§ **WORK TO BE COMPLETED**
Make an exact copy of the entries below.
────────────────
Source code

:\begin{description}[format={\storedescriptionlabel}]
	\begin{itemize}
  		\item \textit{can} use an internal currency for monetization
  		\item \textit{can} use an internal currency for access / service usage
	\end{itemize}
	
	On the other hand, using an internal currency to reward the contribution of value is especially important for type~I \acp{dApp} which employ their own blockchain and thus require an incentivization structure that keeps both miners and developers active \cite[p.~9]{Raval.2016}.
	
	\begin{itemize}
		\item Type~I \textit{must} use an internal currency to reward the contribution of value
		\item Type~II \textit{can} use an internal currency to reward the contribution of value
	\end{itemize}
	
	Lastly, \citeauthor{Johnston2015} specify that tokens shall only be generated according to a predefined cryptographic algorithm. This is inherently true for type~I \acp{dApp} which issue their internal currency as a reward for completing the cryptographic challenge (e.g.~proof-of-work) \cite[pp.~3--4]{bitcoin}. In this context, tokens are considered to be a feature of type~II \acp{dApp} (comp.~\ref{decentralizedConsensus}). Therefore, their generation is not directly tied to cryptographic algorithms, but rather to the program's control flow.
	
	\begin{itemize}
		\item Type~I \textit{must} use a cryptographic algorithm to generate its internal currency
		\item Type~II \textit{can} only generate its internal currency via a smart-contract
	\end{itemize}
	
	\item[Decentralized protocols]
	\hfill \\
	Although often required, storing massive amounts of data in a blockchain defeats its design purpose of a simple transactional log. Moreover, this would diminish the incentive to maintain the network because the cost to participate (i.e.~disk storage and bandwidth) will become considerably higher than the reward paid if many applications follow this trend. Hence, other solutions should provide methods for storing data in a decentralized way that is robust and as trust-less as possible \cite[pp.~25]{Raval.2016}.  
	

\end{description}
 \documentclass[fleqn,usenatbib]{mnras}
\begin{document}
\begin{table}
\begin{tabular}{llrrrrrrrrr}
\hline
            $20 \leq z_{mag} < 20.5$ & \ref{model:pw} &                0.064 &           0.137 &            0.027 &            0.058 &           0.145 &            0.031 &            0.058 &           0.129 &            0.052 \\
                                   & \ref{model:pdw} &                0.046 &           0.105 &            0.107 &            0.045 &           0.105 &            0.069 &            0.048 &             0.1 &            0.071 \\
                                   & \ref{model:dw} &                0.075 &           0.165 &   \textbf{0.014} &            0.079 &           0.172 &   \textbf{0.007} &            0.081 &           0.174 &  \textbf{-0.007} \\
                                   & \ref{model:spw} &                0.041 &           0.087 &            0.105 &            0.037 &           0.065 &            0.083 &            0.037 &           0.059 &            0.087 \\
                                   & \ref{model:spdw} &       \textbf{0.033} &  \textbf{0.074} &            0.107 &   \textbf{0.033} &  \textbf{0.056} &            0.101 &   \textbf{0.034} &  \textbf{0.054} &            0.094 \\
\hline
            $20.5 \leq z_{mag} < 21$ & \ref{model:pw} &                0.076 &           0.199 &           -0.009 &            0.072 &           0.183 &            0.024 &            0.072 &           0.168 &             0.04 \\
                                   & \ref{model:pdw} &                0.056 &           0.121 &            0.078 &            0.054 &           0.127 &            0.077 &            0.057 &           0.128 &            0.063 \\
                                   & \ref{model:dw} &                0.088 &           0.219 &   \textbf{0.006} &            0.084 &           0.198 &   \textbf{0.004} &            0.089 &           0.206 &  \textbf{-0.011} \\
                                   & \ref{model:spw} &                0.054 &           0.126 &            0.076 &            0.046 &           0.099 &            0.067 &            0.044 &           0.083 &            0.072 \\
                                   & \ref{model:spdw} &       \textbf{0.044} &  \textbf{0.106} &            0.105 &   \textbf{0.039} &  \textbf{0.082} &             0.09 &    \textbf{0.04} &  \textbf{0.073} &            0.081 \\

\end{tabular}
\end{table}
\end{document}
────────────────
§ **ANSWER BOX**
Source code

:\begin{description}[format={\storedescriptionlabel}]
	\begin{itemize}
  		\item \textit{can} use an internal currency for monetization
  		\item \textit{can} use an internal currency for access / service usage
	\end{itemize}
	
	On the other hand, using an internal currency to reward the contribution of value is especially important for type~I \acp{dApp} which employ their own blockchain and thus require an incentivization structure that keeps both miners and developers active \cite[p.~9]{Raval.2016}.
	
	\begin{itemize}
		\item Type~I \textit{must} use an internal currency to reward the contribution of value
		\item Type~II \textit{can} use an internal currency to reward the contribution of value
	\end{itemize}
	
	Lastly, \citeauthor{Johnston2015} specify that tokens shall only be generated according to a predefined cryptographic algorithm. This is inherently true for type~I \acp{dApp} which issue their internal currency as a reward for completing the cryptographic challenge (e.g.~proof-of-work) \cite[pp.~3--4]{bitcoin}. In this context, tokens are considered to be a feature of type~II \acp{dApp} (comp.~\ref{decentralizedConsensus}). Therefore, their generation is not directly tied to cryptographic algorithms, but rather to the program's control flow.
	
	\begin{itemize}
		\item Type~I \textit{must} use a cryptographic algorithm to generate its internal currency
		\item Type~II \textit{can} only generate its internal currency via a smart-contract
	\end{itemize}
	
	\item[Decentralized protocols]
	\hfill \\
	Although often required, storing massive amounts of data in a blockchain defeats its design purpose of a simple transactional log. Moreover, this would diminish the incentive to maintain the network because the cost to participate (i.e.~disk storage and bandwidth) will become considerably higher than the reward paid if many applications follow this trend. Hence, other solutions should provide methods for storing data in a decentralized way that is robust and as trust-less as possible \cite[pp.~25]{Raval.2016}.  
	

\end{description}
 \documentclass[fleqn,usenatbib]{mnras}
\begin{document}
\begin{table}
\begin{tabular}{llrrrrrrrrr}
\hline
            $20 \leq z_{mag} < 20.5$ & \ref{model:pw} &                0.064 &           0.137 &            0.027 &            0.058 &           0.145 &            0.031 &            0.058 &           0.129 &            0.052 \\
                                   & \ref{model:pdw} &                0.046 &           0.105 &            0.107 &            0.045 &           0.105 &            0.069 &            0.048 &             0.1 &            0.071 \\
                                   & \ref{model:dw} &                0.075 &           0.165 &   \textbf{0.014} &            0.079 &           0.172 &   \textbf{0.007} &            0.081 &           0.174 &  \textbf{-0.007} \\
                                   & \ref{model:spw} &                0.041 &           0.087 &            0.105 &            0.037 &           0.065 &            0.083 &            0.037 &           0.059 &            0.087 \\
                                   & \ref{model:spdw} &       \textbf{0.033} &  \textbf{0.074} &            0.107 &   \textbf{0.033} &  \textbf{0.056} &            0.101 &   \textbf{0.034} &  \textbf{0.054} &            0.094 \\
\hline
            $20.5 \leq z_{mag} < 21$ & \ref{model:pw} &                0.076 &           0.199 &           -0.009 &            0.072 &           0.183 &            0.024 &            0.072 &           0.168 &             0.04 \\
                                   & \ref{model:pdw} &                0.056 &           0.121 &            0.078 &            0.054 &           0.127 &            0.077 &            0.057 &           0.128 &            0.063 \\
                                   & \ref{model:dw} &                0.088 &           0.219 &   \textbf{0.006} &            0.084 &           0.198 &   \textbf{0.004} &            0.089 &           0.206 &  \textbf{-0.011} \\
                                   & \ref{model:spw} &                0.054 &           0.126 &            0.076 &            0.046 &           0.099 &            0.067 &            0.044 &           0.083 &            0.072 \\
                                   & \ref{model:spdw} &       \textbf{0.044} &  \textbf{0.106} &            0.105 &   \textbf{0.039} &  \textbf{0.082} &             0.09 &    \textbf{0.04} &  \textbf{0.073} &            0.081 \\

\end{tabular}
\end{table}
\end{document}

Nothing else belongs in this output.